Stored data:
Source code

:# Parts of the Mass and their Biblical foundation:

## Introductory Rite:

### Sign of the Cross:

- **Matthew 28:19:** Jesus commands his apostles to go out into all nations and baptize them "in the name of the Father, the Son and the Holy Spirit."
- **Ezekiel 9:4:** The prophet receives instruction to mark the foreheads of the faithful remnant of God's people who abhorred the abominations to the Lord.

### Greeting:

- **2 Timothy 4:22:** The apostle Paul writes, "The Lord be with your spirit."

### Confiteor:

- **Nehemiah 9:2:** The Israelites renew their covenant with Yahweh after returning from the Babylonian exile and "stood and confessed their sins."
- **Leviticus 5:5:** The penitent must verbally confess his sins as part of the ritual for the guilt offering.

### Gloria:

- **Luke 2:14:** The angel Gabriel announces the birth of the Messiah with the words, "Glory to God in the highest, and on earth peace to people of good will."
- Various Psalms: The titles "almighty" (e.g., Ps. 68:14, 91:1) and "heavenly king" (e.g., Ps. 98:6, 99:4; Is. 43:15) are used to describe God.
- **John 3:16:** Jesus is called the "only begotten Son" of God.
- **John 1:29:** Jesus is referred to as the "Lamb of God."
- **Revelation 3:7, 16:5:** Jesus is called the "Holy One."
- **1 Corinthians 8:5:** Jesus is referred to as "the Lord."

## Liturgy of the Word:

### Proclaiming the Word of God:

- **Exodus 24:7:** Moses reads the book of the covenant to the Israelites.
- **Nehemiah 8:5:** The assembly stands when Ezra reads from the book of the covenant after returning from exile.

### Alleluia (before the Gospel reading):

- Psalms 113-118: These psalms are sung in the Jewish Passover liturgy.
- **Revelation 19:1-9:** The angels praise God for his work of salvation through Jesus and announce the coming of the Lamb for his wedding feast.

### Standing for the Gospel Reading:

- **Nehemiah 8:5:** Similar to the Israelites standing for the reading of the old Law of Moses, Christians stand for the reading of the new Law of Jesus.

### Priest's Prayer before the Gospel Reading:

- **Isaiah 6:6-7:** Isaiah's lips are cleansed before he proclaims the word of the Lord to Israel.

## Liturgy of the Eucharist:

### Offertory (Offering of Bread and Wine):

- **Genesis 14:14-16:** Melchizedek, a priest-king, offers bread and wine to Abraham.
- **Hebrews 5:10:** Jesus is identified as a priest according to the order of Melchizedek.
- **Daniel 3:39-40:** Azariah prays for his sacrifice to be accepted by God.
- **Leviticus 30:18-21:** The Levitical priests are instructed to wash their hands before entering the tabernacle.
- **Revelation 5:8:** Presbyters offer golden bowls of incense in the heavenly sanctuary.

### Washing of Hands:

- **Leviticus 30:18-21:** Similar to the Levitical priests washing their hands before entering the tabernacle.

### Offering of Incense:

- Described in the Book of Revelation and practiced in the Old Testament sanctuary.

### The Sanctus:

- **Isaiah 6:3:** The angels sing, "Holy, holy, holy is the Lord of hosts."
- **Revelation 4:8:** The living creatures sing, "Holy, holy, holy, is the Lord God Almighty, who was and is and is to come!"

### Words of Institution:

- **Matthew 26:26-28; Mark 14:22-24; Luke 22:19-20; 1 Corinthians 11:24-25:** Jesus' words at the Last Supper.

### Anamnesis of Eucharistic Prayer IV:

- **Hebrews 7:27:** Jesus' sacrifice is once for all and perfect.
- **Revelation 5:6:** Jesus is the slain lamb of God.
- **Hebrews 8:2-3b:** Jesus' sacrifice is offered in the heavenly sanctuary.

* _WHAT IS BEING ASKED_
The expected answer is every line in the data above that carries the string "entering".

* _RESULT BELOW_
- **Leviticus 30:18-21:** The Levitical priests are instructed to wash their hands before entering the tabernacle.
- **Leviticus 30:18-21:** Similar to the Levitical priests washing their hands before entering the tabernacle.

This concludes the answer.